A divisão de recursos da Suprema Corte de Nova York ratificou em 2015 uma sentença arbitral que condenou Carlos Alberto Sobral ao pagamento de U$ 2 milhões pela quebra do contrato firmado com a PRNUSA, sem motivação. A homologação pelo STJ é necessária para que a decisão proferida por órgãos judiciais estrangeiros tenha efeitos em território nacional.
A relatora do caso no STJ, ministra Nancy Andrighi, afirmou que a sentença estrangeira preencheu os requisitos necessários à homologação, tais como a apresentação da cópia da decisão, da tradução oficial e dos demais documentos exigidos. A ministra destacou ter sido comprovado que a sentença estrangeira foi proferida por autoridade competente e que houve trânsito em julgado.
“Infere-se, igualmente, que a sentença homologanda não representa violação à soberania nacional, à dignidade da pessoa humana ou à ordem pública, o que satisfaz a exigência do artigo 216-F do Regimento Interno do STJ, sobretudo porque o procedimento arbitral versou sobre questões concernentes à relação comercial havida entre as partes em litígio, circunscritas, portanto, à esfera de seus direitos patrimoniais disponíveis”, disse Nancy Andrighi ao analisar os requisitos da homologação.
Questões de mérito
O pedido de homologação da sentença foi contestado por Carlos Alberto Sobral, que, entre outros pontos, alegou não ter havido quebra do acordo operacional ou recusa de remessa de mercadorias que justificassem a condenação.
Quanto aos questionamentos de mérito, a relatora afirmou que tais alegações não são possíveis no âmbito da homologação de sentença estrangeira, já que “não é dado ao STJ, por meio da presente via procedimental, imiscuir-se nessas questões, na medida em que extrapolam os limites estreitos de cognoscibilidade” previstos no Regimento Interno do tribunal.

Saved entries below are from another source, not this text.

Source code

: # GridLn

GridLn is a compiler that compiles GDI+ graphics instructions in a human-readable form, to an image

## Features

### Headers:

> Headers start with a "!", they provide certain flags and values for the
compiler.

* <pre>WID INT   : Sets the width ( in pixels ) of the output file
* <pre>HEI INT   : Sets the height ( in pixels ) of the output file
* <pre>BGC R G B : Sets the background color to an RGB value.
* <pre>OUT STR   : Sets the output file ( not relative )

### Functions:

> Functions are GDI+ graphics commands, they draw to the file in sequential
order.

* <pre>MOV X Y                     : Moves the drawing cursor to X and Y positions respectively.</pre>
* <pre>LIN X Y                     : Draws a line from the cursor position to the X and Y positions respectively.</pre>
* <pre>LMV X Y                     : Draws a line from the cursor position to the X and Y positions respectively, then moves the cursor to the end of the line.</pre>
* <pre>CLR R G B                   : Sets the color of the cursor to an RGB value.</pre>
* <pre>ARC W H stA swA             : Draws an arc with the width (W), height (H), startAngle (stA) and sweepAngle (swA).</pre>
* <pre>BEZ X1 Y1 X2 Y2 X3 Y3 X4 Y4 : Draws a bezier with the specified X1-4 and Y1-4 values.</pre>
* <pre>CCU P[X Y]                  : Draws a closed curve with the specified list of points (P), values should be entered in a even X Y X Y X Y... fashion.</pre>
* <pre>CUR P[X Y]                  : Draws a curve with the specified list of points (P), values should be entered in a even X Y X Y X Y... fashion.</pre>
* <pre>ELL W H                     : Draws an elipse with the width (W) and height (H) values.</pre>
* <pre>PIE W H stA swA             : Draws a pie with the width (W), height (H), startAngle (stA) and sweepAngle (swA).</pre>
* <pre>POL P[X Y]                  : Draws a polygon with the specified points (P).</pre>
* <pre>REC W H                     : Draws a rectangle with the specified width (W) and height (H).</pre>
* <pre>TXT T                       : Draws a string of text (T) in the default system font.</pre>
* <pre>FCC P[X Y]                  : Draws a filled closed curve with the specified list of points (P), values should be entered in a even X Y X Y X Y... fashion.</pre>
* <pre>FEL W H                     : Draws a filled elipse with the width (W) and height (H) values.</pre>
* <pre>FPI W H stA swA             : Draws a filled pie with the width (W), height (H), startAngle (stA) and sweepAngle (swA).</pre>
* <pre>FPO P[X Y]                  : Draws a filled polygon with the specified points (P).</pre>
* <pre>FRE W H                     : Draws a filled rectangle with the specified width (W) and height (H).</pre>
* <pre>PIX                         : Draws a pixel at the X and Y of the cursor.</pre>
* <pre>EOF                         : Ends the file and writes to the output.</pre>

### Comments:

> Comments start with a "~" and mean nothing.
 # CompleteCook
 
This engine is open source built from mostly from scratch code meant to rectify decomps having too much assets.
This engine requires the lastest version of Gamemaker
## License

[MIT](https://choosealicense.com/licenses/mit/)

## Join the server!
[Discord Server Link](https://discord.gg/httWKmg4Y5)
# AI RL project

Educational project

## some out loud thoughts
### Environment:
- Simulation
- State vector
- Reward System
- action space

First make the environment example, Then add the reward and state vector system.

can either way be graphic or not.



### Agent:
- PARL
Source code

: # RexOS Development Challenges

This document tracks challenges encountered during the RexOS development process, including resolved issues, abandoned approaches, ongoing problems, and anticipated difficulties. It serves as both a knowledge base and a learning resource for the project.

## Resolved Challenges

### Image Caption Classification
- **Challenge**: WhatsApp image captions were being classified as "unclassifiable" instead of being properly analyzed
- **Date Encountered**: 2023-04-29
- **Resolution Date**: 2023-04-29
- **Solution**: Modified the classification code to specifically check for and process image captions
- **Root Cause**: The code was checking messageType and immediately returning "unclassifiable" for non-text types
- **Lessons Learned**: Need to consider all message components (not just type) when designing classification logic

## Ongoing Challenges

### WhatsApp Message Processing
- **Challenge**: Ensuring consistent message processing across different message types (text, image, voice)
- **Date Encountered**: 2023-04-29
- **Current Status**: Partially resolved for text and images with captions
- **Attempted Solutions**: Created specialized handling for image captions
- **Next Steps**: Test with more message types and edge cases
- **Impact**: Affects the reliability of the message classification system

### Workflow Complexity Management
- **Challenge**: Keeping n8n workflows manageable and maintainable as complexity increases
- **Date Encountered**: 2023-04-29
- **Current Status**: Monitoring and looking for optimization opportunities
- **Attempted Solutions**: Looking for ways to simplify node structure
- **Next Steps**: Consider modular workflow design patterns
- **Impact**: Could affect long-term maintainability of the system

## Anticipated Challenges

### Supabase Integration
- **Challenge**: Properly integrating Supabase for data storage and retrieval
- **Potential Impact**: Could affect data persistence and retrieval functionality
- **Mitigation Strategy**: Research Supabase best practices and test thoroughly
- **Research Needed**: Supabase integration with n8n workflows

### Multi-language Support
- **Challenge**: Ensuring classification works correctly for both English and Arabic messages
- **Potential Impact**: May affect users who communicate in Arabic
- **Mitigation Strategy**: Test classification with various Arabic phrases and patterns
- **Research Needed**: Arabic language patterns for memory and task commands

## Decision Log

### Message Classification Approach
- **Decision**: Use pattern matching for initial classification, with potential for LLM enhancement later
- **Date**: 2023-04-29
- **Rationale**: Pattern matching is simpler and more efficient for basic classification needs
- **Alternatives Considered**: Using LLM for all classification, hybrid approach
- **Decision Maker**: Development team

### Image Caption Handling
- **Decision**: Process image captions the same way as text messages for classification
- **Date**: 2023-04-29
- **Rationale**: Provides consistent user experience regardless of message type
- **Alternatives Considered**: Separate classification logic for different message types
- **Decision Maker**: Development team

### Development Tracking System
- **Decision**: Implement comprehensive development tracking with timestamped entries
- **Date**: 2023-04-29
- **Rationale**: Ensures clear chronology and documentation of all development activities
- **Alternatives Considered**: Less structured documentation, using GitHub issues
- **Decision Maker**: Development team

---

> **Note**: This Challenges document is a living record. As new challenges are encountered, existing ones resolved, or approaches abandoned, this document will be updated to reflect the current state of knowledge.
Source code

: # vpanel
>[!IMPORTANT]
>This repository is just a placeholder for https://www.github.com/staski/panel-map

O pedido de homologação foi extinto sem resolução de mérito em relação à Illusion Acessórios de Modas, já que esta empresa, no entendimento da relatora, não figurou como ré no processo originário perante o juízo de Nova York.

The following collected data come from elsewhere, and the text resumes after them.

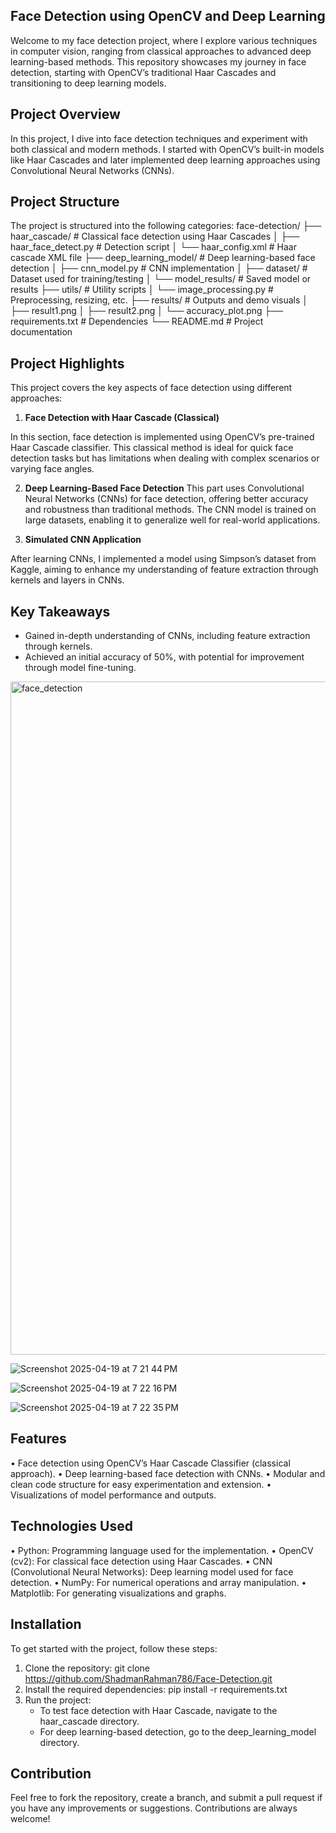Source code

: ## **Face Detection using OpenCV and Deep Learning**

Welcome to my face detection project, where I explore various techniques in computer vision, ranging from classical approaches to advanced deep learning-based methods. This repository showcases my journey in face detection, starting with OpenCV’s traditional Haar Cascades and transitioning to deep learning models.

## Project Overview

In this project, I dive into face detection techniques and experiment with both classical and modern methods. I started with OpenCV’s built-in models like Haar Cascades and later implemented deep learning approaches using Convolutional Neural Networks (CNNs).

## Project Structure

The project is structured into the following categories:
face-detection/
├── haar_cascade/                 # Classical face detection using Haar Cascades
│   ├── haar_face_detect.py      # Detection script
│   └── haar_config.xml          # Haar cascade XML file
├── deep_learning_model/         # Deep learning-based face detection
│   ├── cnn_model.py             # CNN implementation
│   ├── dataset/                 # Dataset used for training/testing
│   └── model_results/           # Saved model or results
├── utils/                       # Utility scripts
│   └── image_processing.py      # Preprocessing, resizing, etc.
├── results/                     # Outputs and demo visuals
│   ├── result1.png
│   ├── result2.png
│   └── accuracy_plot.png
├── requirements.txt             # Dependencies
└── README.md                    # Project documentation

## Project Highlights

This project covers the key aspects of face detection using different approaches:

1. **Face Detection with Haar Cascade (Classical)**
   
 In this section, face detection is implemented using OpenCV’s pre-trained Haar Cascade classifier. This classical method is ideal for quick face detection tasks but has limitations when dealing with complex scenarios or varying face angles.

2. **Deep Learning-Based Face Detection** 
                                                                  This part uses Convolutional Neural Networks (CNNs) for face detection, offering better accuracy and robustness than traditional methods. The CNN model is trained on large datasets, enabling it to generalize well for real-world applications.

3. **Simulated CNN Application**
   
After learning CNNs, I implemented a model using Simpson’s dataset from Kaggle, aiming to enhance my understanding of feature extraction through kernels and layers in CNNs.

## Key Takeaways 

* Gained in-depth understanding of CNNs, including feature extraction through kernels.
* Achieved an initial accuracy of 50%, with potential for improvement through model fine-tuning.

<img width="1077" alt="face_detection" src="https://github.com/user-attachments/assets/7d533c52-3816-4bfe-aa9e-0a592beefcfe" />

 ![Screenshot 2025-04-19 at 7 21 44 PM](https://github.com/user-attachments/assets/2f84b54f-1e50-459f-8ad9-6f69a584b5c9)
 
 ![Screenshot 2025-04-19 at 7 22 16 PM](https://github.com/user-attachments/assets/5c16f36f-7b33-4772-b44e-ca2dfc171e87)
 
 ![Screenshot 2025-04-19 at 7 22 35 PM](https://github.com/user-attachments/assets/39918c32-0ddd-4ed4-8691-d53096ac063a)





## Features

•	Face detection using OpenCV’s Haar Cascade Classifier (classical approach).
•	Deep learning-based face detection with CNNs.
•	Modular and clean code structure for easy experimentation and extension.
•	Visualizations of model performance and outputs.


## Technologies Used

•	Python: Programming language used for the implementation.
•	OpenCV (cv2): For classical face detection using Haar Cascades.
•	CNN (Convolutional Neural Networks): Deep learning model used for face detection.
•	NumPy: For numerical operations and array manipulation.
•	Matplotlib: For generating visualizations and graphs.

## Installation

To get started with the project, follow these steps:

1. Clone the repository: git clone https://github.com/ShadmanRahman786/Face-Detection.git
2. Install the required dependencies: pip install -r requirements.txt
3. Run the project:
   * To test face detection with Haar Cascade, navigate to the haar_cascade directory.
   * For deep learning-based detection, go to the deep_learning_model directory.

## Contribution

Feel free to fork the repository, create a branch, and submit a pull request if you have any improvements or suggestions. Contributions are always welcome!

O recurso ficou assim ementado:
HOMOLOGAÇÃO DE SENTENÇA ESTRANGEIRA CONTESTADA. SENTENÇA ARBITRAL. LIMITES SUBJETIVOS. EFETIVO EXERCÍCIO DO CONTRADITÓRIO. VERIFICAÇÃO. TEXTO FORMAL DA SENTENÇA. FORMALIDADES. ATENDIMENTO. APOSTILAMENTO. CONVENÇÃO DE HAIA DE 1969. DECRETO 8.660 DE 29/01/2016. DOCUMENTO PÚBLICO. CONCEITO AMPLO. ASSINATURA, SELO E OU CARIMBO. AUTENTICIDADE. COMPROVAÇÃO. JUÍZO DE DELIBAÇÃO. COMPETÊNCIA. STJ. EXAME DE MÉRITO. IMPOSSIBILIDADE. VALOR DA CAUSA. CONDENAÇÃO IMPOSTA NO ESTRANGEIRO. HONORÁRIOS. DIREITO INTERTEMPORAL. MARCO DEFINIDOR. PROLAÇÃO DA SENTENÇA.
1. O propósito deste julgamento é apreciar pedido de homologação de sentença arbitral estrangeira proferida por Tribunal constituído no Estado de Nova Iorque (Estados Unidos da América), ratificada pela Divisão de Recursos da Suprema Corte de Nova Iorque, por meio da qual os requeridos teriam sido condenados ao pagamento de US$ 2.003.290,33 (dois milhões três mil duzentos e noventa dólares americanos e trinta e três centavos), em virtude da quebra do contrato social entabulado entre as partes.

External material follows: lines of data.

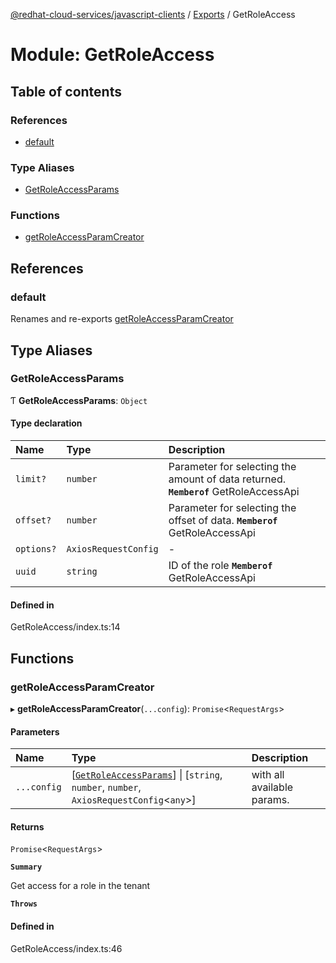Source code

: [@redhat-cloud-services/javascript-clients](../README.md) / [Exports](../modules.md) / GetRoleAccess

# Module: GetRoleAccess

## Table of contents

### References

- [default](GetRoleAccess.md#default)

### Type Aliases

- [GetRoleAccessParams](GetRoleAccess.md#getroleaccessparams)

### Functions

- [getRoleAccessParamCreator](GetRoleAccess.md#getroleaccessparamcreator)

## References

### default

Renames and re-exports [getRoleAccessParamCreator](GetRoleAccess.md#getroleaccessparamcreator)

## Type Aliases

### GetRoleAccessParams

Ƭ **GetRoleAccessParams**: `Object`

#### Type declaration

| Name | Type | Description |
| :------ | :------ | :------ |
| `limit?` | `number` | Parameter for selecting the amount of data returned. **`Memberof`** GetRoleAccessApi |
| `offset?` | `number` | Parameter for selecting the offset of data. **`Memberof`** GetRoleAccessApi |
| `options?` | `AxiosRequestConfig` | - |
| `uuid` | `string` | ID of the role **`Memberof`** GetRoleAccessApi |

#### Defined in

GetRoleAccess/index.ts:14

## Functions

### getRoleAccessParamCreator

▸ **getRoleAccessParamCreator**(`...config`): `Promise`\<`RequestArgs`\>

#### Parameters

| Name | Type | Description |
| :------ | :------ | :------ |
| `...config` | [[`GetRoleAccessParams`](GetRoleAccess.md#getroleaccessparams)] \| [`string`, `number`, `number`, `AxiosRequestConfig`\<`any`\>] | with all available params. |

#### Returns

`Promise`\<`RequestArgs`\>

**`Summary`**

Get access for a role in the tenant

**`Throws`**

#### Defined in

GetRoleAccess/index.ts:46
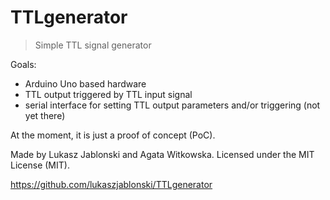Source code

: # TTLgenerator
> Simple TTL signal generator

Goals:
- Arduino Uno based hardware
- TTL output triggered by TTL input signal
- serial interface for setting TTL output parameters and/or triggering (not yet there)

At the moment, it is just a proof of concept (PoC).

Made by Lukasz Jablonski and Agata Witkowska. Licensed under the MIT License (MIT).

https://github.com/lukaszjablonski/TTLgenerator
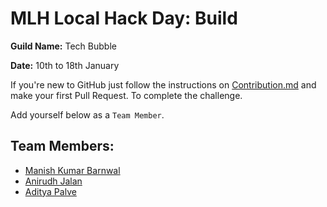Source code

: # MLH Local Hack Day: Build

**Guild Name:** Tech Bubble

**Date:** 10th to 18th January

If you're new to GitHub just follow the instructions on [Contribution.md](https://github.com/imanishbarnwal/tech-bubble/blob/main/Contribution.md) and make your first Pull Request. To complete the challenge.

Add yourself below as a `Team Member`.

## Team Members:
- [Manish Kumar Barnwal](https://github.com/imanishbarnwal)
- [Anirudh Jalan](https://github.com/anirudhjalan) 
- [Aditya Palve](https://github.com/ThanoS-max/)
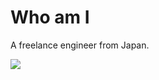 # Who am I
A freelance engineer from Japan.  

![](https://github-readme-stats.vercel.app/api/top-langs?username=kamikigit)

2. A comprovação do efetivo exercício da defesa pelos requeridos – ou de sua dispensa na forma legal – no processo julgado no exterior é que define dos limites subjetivos da sentença homologanda.
3. Como o juízo do STJ é de mera delibação, a verificação dos limites subjetivos da sentença arbitral estrangeira deve ter em consideração a matéria incorporada ao texto da decisão homologanda, sobretudo quanto às partes e o respetivo exercício do contraditório, a partir do que será verificada a extensão da obrigação apta a se tornar eficaz e exequível no território nacional.
4. Deduz-se dos autos que os requerentes atuaram em nome próprio e na condição de representantes da empresa PRNUSA. LLC., e que somente o réu no processo arbitral – Sr. CARLOS SOBRAL – exerceu amplamente sua defesa e foi condenado ao pagamento da quantia mencionada na sentença homologanda. O processo deve, portanto, ser extinto sem resolução do mérito em relação à requerida ILLUSION ACESSÓRIOS DE MODAS LTDA, por sua manifesta ilegitimidade passiva.
5. Em relação ao requerido CARLOS SOBRAL, foram atendidas as formalidades necessárias à homologação da sentença arbitral estrangeira, pois foi acostada aos autos cópia da decisão homologanda, de conteúdo condenatório, oficialmente traduzida e apostilada, bem como toda documentação essencial para exame do pedido. Verifica-se, igualmente, que a sentença foi proferida por autoridade competente, a referida parte ré foi citada validamente e houve o trânsito em julgado de decisão que não representa violação à soberania nacional, à dignidade da pessoa humana ou à ordem pública.
6. O conceito de documentos públicos, constante no art. 2º da Convenção de Haia de Eliminação da Exigência de Legalização de Documentos Públicos Estrangeiros de 1961 (Decreto 8.660 de 29 de janeiro de 2016), deve ser interpretado de forma ampla e abrangente, para garantir que o maior número possível de documentos se beneficie do processo de autenticação simplificada da Convenção.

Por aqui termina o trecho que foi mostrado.